The Treasury is to come under pressure to introduce VAT on postage stamps in the run-up to the next general election.

The Treasury is to come under pressure to introduce VAT on postage stamps in the run-up to the next general election.

Postcomm, the postal regulator, is preparing to recommend that a special 5 per cent rate should be introduced, but this will go against the wishes of Government ministers, who are opposed to any increase in the price of stamps.

Royal Mail is VAT exempt. However, The private companies entering the postal market have to charge the tax at the full 17.5 per cent rate.

Postcomm is worried that this gives Royal Mail a competitive advantage when bidding to handle mail for companies which are themselves exempt from VAT. Because they are unable to claim back the tax, charities, banks, building societies and the Government tend to use Royal Mail for their deliveries.

Postcomm has asked Royal Mail and the private companies for their views, but the regulator has made it clear to the industry that introducing a 5 per cent tax is one of its favoured options. If the Government accepts the proposals then it is likely to lead to a penny increase on the price of a stamp.

Only the Chancellor, Gordon Brown, has the power to introduce the tax.
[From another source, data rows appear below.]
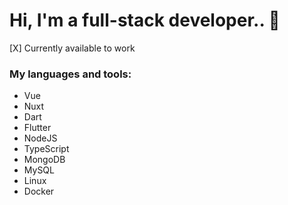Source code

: # Hi, I'm a full-stack developer.. 👋

[X] Currently available to work

### My languages and tools:

* Vue
* Nuxt
* Dart
* Flutter
* NodeJS
* TypeScript
* MongoDB
* MySQL
* Linux
* Docker

[website]: https://grizzlybear.dev
[linkedin]: https://linkedin.com/in/codeSTACKr
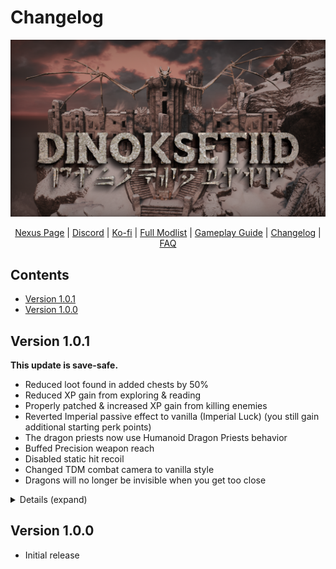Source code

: # Changelog

![Banner](https://raw.githubusercontent.com/Geborgen/dinoksetiid/main/.github/DinoksetiidBanner.png)

<p align="center">
  <a href="https://www.nexusmods.com/skyrimspecialedition/mods/126732">Nexus Page</a> |
  <a href="https://discord.com/invite/9cRs3KPyuW">Discord</a> |
  <a href="https://ko-fi.com/geborgen">Ko-fi</a> |
  <a href="https://loadorderlibrary.com/lists/dinoksetiid">Full Modlist</a> |
  <a href="https://github.com/Geborgen/dinoksetiid/blob/main/GAMEPLAYGUIDE.md">Gameplay Guide</a> |
  <a href="https://github.com/Geborgen/dinoksetiid/blob/main/CHANGELOG.md">Changelog</a> |
  <a href="https://github.com/Geborgen/dinoksetiid/blob/main/FAQ.md">FAQ</a>
</p>

## Contents
- [Version 1.0.1](#version-101)
- [Version 1.0.0](#version-100)

## Version 1.0.1

**This update is save-safe.**

- Reduced loot found in added chests by 50%
- Reduced XP gain from exploring & reading
- Properly patched & increased XP gain from killing enemies
- Reverted Imperial passive effect to vanilla (Imperial Luck) (you still gain additional starting perk points)
- The dragon priests now use Humanoid Dragon Priests behavior
- Buffed Precision weapon reach
- Disabled static hit recoil
- Changed TDM combat camera to vanilla style
- Dragons will no longer be invisible when you get too close

<details><summary>Details (expand)</summary>

### Updated
- Riposte - Parry SFX

### Added
- Simonrim Skillrate Alternative
- Shattered Skyrim - World Eater - Humanoid Dragon Priests

</details>

## Version 1.0.0

- Initial release
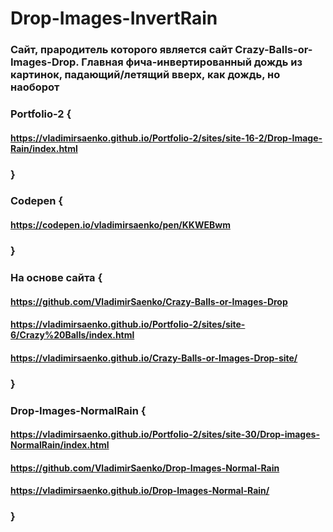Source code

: # Drop-Images-InvertRain
 
### Сайт, прародитель которого является сайт Crazy-Balls-or-Images-Drop. Главная фича-инвертированный дождь из картинок, падающий/летящий вверх, как дождь, но наоборот

### Portfolio-2 {

#### https://vladimirsaenko.github.io/Portfolio-2/sites/site-16-2/Drop-Image-Rain/index.html

### }

### Codepen {

#### https://codepen.io/vladimirsaenko/pen/KKWEBwm

### }

### На основе сайта {

#### https://github.com/VladimirSaenko/Crazy-Balls-or-Images-Drop
  
#### https://vladimirsaenko.github.io/Portfolio-2/sites/site-6/Crazy%20Balls/index.html
  
#### https://vladimirsaenko.github.io/Crazy-Balls-or-Images-Drop-site/
  
### }

### Drop-Images-NormalRain {

#### https://vladimirsaenko.github.io/Portfolio-2/sites/site-30/Drop-images-NormalRain/index.html

#### https://github.com/VladimirSaenko/Drop-Images-Normal-Rain

#### https://vladimirsaenko.github.io/Drop-Images-Normal-Rain/

### }

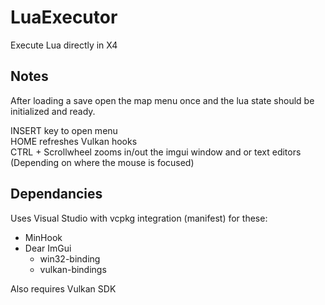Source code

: # LuaExecutor
Execute Lua directly in X4  

## Notes
After loading a save open the map menu once and the lua state should be initialized and ready.  

INSERT key to open menu  
HOME refreshes Vulkan hooks  
CTRL + Scrollwheel zooms in/out the imgui window and or text editors (Depending on where the mouse is focused)  

## Dependancies
Uses Visual Studio with vcpkg integration (manifest) for these:
- MinHook
- Dear ImGui
  - win32-binding
  - vulkan-bindings

Also requires Vulkan SDK
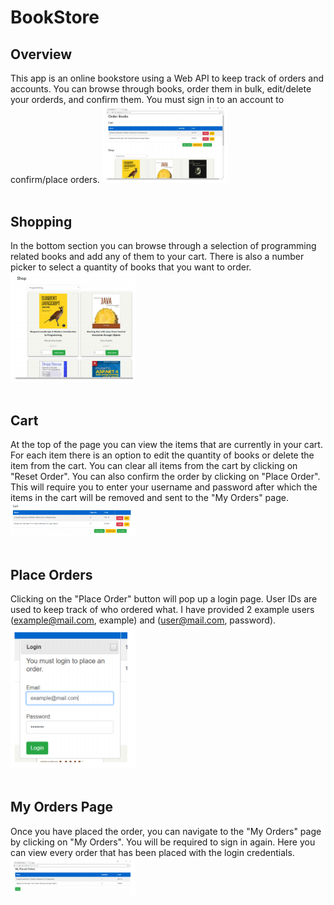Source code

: # BookStore

## Overview
This app is an online bookstore using a Web API to keep track of orders and accounts. You can browse through books, order them in bulk, edit/delete your orderds, and confirm them. You must sign in to an account to confirm/place orders.
<img src="pic1.PNG" width="200">
<br>
<br>

## Shopping
In the bottom section you can browse through a selection of programming related books and add any of them to your cart. There is also a number picker to select a quantity of books that you want to order.
<img src="pic2.PNG" width="200">
<br>
<br>

## Cart
At the top of the page you can view the items that are currently in your cart. For each item there is an option to edit the quantity of books or delete the item from the cart. You can clear all items from the cart by clicking on "Reset Order". You can also confirm the order by clicking on "Place Order". This will require you to enter your username and password after which the items in the cart will be removed and sent to the "My Orders" page.
<img src="pic3.PNG" width="200">
<br>
<br>

## Place Orders
Clicking on the "Place Order" button will pop up a login page. User IDs are used to keep track of who ordered what. I have provided 2 example users (example@mail.com, example) and (user@mail.com, password).
<img src="pic4.PNG" width="200">
<br>
<br>

## My Orders Page
Once you have placed the order, you can navigate to the "My Orders" page by clicking on "My Orders". You will be required to sign in again. Here you can view every order that has been placed with the login credentials.
<img src="pic5.PNG" width="200">
<br>
<br>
A Treasury spokesman said: "We are opposed to VAT on stamps. But we are also supportive of the moves to open up the post market on a level playing field. So we will continue to monitor the VAT position as competition emerges."
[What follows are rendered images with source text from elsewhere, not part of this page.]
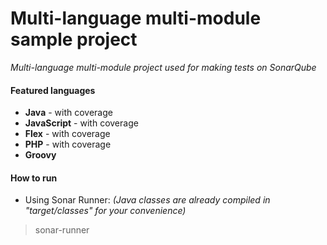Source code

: Multi-language multi-module sample project
=======================
*Multi-language multi-module project used for making tests on SonarQube*

#### Featured languages
- **Java** - with coverage
- **JavaScript** - with coverage
- **Flex** - with coverage
- **PHP** - with coverage
- **Groovy**

#### How to run
- Using Sonar Runner: *(Java classes are already compiled in "target/classes" for your convenience)*

> sonar-runner
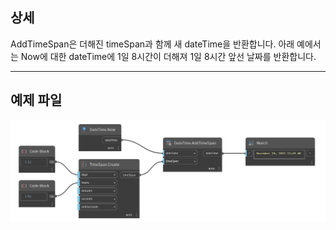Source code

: ## 상세
AddTimeSpan은 더해진 timeSpan과 함께 새 dateTime을 반환합니다. 아래 예에서는 Now에 대한 dateTime에 1일 8시간이 더해져 1일 8시간 앞선 날짜를 반환합니다.
___
## 예제 파일

![AddTimeSpan](./DSCore.DateTime.AddTimeSpan_img.jpg)

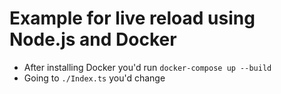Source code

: # Example for live reload using Node.js and Docker

- After installing Docker you'd run `docker-compose up --build`
- Going to `./Index.ts` you'd change 
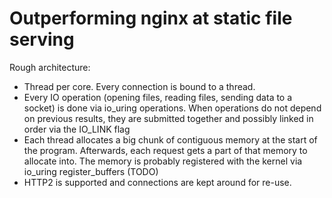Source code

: # Outperforming nginx at static file serving

Rough architecture:

- Thread per core. Every connection is bound to a thread.
- Every IO operation (opening files, reading files, sending data to a socket) is done via
    io_uring operations. When operations do not depend on previous results, they are submitted
    together and possibly linked in order via the IO_LINK flag
- Each thread allocates a big chunk of contiguous memory at the start of the program.
  Afterwards, each request gets a part of that memory to allocate into.
  The memory is probably registered with the kernel via io_uring register_buffers (TODO)
- HTTP2 is supported and connections are kept around for re-use.
      
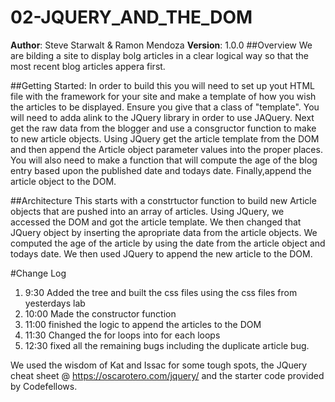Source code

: # 02-JQUERY_AND_THE_DOM

**Author**: Steve Starwalt & Ramon Mendoza
**Version**: 1.0.0
##Overview
We are bilding a site to display bolg articles in a clear logical way so that the most recent blog articles appera first. 

##Getting Started:
In order to build this you will need to set up yout HTML file with the framework for your site and make a template of how you wish the articles to be displayed.  Ensure you give that a class of "template".  You will need to adda alink to the JQuery library in order to use JAQuery.  Next get the raw data from the blogger and use a consgructor function to make to new article objects.  Using JQuery get the article template from the DOM and then append the Article object parameter values into the proper places.  You will also need to make a function that will compute the age of the blog entry based upon the published date and todays date. Finally,append the article object to the DOM.

##Architecture
This starts with a constrtuctor function to build new Article objects that are pushed into an array of articles.  Using JQuery, we accessed the DOM and got the article template.  We then changed that JQuery object by inserting the apropriate data from the article objects.  We computed the age of the article  by using the date from the article object and todays date.  We then used JQuery to append the new article to the DOM.

#Change Log
1. 9:30 Added the tree and built the css files using the css files from yesterdays lab
2. 10:00 Made the constructor function
3. 11:00 finished the logic to append the articles to the DOM
4. 11:30 Changed the for loops into for each loops
5. 12:30 fixed all the remaining bugs including the duplicate article bug.

We used the wisdom of Kat and Issac for some tough spots, the JQuery cheat sheet @ https://oscarotero.com/jquery/ and the starter code provided by Codefellows.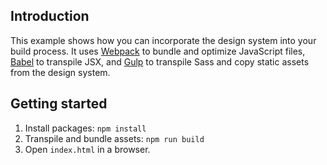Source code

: ## Introduction

This example shows how you can incorporate the design system into your build process. It uses [Webpack](https://webpack.js.org) to bundle and optimize JavaScript files, [Babel](https://babeljs.io/) to transpile JSX, and [Gulp](http://gulpjs.com/) to transpile Sass and copy static assets from the design system.

## Getting started

1. Install packages: `npm install`
1. Transpile and bundle assets: `npm run build`
1. Open `index.html` in a browser.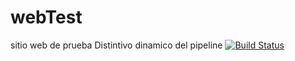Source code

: # webTest
sitio web de prueba
Distintivo dinamico del pipeline
[![Build Status](https://monguen.visualstudio.com/Aprendizaje/_apis/build/status/keyoj.webTest?branchName=main)](https://monguen.visualstudio.com/Aprendizaje/_build/latest?definitionId=1&branchName=main)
Royal Mail is against the tax. It is expected to tell Postcomm that it should retain its special VAT status because of its obligation to deliver post to unprofitable parts of the country.

Alan Goddard, the UK managing director of Deutsche Post, said: "Royal Mail's VAT-free status is a barrier to business as it creates an un-level playing field. It is a major problem for us when competing for business."

The European Commission is also pressing countries to harmonise VAT on post. But it is yet to publish a formal directive.